Tuesday, March 30, 2010

HerStory: Alice Paul



It seems as if America has an obsession with "bad girls". There are entire shows dedicated to women who spend the better half of their days fighting each other, getting wasted before noon and having sex with so-called celebrities to get media attention and material goods. However, what does a real bad girl look like? A real bad girl looks a lot like suffragist, Alice Paul.

Paul was born in 1885, a time when children were not allowed to speak unless they were spoken to and to a certain degree "proper" women followed that same rule. However, Alice was raised by Hicksite Quaker parents who believed in equality of the sexes. As a child she was taken to National American Woman Suffrage Association (NAWSA) meetings by her mother, Tacie Parry. Tacie was born into a wealthy family and her father, Judge William Parry was one of the founders of Swarthmore, a co-ed college. In later years Alice attended Swarthmore and graduated with a bachelors in Biology.


It was during Paul's time in Birmingham, England that she became steeped in the suffragist movement. While in Birmingham Alice met the English suffragist Christabel Pankhurst, the daughter of the radical Emmeline Pankhurst. The Pankhurst women were not known to back down. Their group of suffragists engaged in violent acts of disobedience including window smashing and rock throwing to bring attention to the suffragist movement in England. They were often carted away in cuffs. Paul was jailed on several occasions for smashing windows, thus giving new meaning to the saying a smashing good time.



Deeds not words.
Pankhurst faction suffragist motto


When Paul returned to the U.S. in 1910, she was determined to employ some of the tactics used by the English suffragists. Three years later she had the opportunity to draw major attention to the movement. Paul organized a women's march down Pennsylvania Avenue in Washington, D.C., which coincided with Woodrow Wilson's inauguration. What was supposed to be a peaceful event turned brutal quickly; male onlookers attacked the women while the police watched. Fortunately, the actions of the abusers had a positive impact on the movement -- the suffragists made headlines across the nation.



In 1916; after separating from NAWSA, Paul created the National Women's Party (NWP) where politicians regardless of party affiliation were held accountable for the disenfranchisement of women. The NWP staged demonstrations, picketed and participated in hunger strikes. These real bad girls found themselves in prison on several occasions. Paul and key members were arrested and thrown in jail after refusing to pay petty fines. Alice Paul served time in the Occuquan Workhouse in Virginia. During this time Paul and other women staged a hunger strike to protest the conditions of the prison. The hunger strike was met with such opposition that the suffragists were beaten and in Paul's case; forced into the sanitarium in an attempt to declare her insane. Well, there is a very thin line between insanity and genius -- with Paul bordering on the latter.
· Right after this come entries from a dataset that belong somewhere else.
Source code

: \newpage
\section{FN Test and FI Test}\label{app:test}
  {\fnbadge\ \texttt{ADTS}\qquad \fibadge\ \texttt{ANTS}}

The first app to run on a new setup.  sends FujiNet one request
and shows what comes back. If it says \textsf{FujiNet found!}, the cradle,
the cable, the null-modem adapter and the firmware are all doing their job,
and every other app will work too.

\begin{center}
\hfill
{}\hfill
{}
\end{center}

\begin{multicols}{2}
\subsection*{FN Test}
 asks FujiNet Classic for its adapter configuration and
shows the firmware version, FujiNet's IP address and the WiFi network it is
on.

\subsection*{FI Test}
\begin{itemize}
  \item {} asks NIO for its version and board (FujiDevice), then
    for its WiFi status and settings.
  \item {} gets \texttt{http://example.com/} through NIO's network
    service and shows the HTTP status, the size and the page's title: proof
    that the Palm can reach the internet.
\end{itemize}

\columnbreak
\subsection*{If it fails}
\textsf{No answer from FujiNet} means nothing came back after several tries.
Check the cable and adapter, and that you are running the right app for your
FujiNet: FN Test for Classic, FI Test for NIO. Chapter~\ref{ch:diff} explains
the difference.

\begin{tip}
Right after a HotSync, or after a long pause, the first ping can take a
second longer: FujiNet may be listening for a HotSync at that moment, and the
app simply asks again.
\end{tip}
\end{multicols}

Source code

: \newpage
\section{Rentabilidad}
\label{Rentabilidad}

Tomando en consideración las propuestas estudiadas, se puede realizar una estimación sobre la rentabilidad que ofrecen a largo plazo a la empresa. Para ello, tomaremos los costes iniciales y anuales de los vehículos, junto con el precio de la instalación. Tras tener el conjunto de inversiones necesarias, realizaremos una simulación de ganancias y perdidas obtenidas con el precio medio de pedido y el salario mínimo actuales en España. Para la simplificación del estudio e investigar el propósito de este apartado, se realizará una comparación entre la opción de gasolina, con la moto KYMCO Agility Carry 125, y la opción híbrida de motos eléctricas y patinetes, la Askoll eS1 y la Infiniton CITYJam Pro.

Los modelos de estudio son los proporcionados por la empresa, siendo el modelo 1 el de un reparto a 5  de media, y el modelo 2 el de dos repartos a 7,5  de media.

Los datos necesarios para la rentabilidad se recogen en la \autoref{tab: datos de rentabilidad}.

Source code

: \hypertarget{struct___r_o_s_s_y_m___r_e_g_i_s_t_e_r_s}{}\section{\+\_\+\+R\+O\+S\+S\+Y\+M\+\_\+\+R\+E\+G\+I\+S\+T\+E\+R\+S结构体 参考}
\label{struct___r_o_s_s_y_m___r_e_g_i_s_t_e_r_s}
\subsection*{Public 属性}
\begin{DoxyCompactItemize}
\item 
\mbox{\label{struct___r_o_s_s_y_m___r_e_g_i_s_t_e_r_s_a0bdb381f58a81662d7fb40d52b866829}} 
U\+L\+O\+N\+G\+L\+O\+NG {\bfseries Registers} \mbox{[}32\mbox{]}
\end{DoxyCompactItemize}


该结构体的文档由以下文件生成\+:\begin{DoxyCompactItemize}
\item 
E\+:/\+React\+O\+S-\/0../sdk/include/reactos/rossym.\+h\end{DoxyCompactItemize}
After much public outcry, the women found a supporter in Wilson, who called the suffragist amendment a "war time" act. In 1920, Paul picked up where Susan B. Anthony and Elizabeth Cody left off as the 19th Amendment was passed. Interestingly enough, the last vote came down to the 24 year-old Harry Burn, who was asked to support the act by his very own mother.

The next time a young lady (or young man for that matter) asks you who or what a bad girl is, feel confident in referring them to Paul's story or any woman in the Ladies Lotto HerStory series. Then again, you can always point to yourself.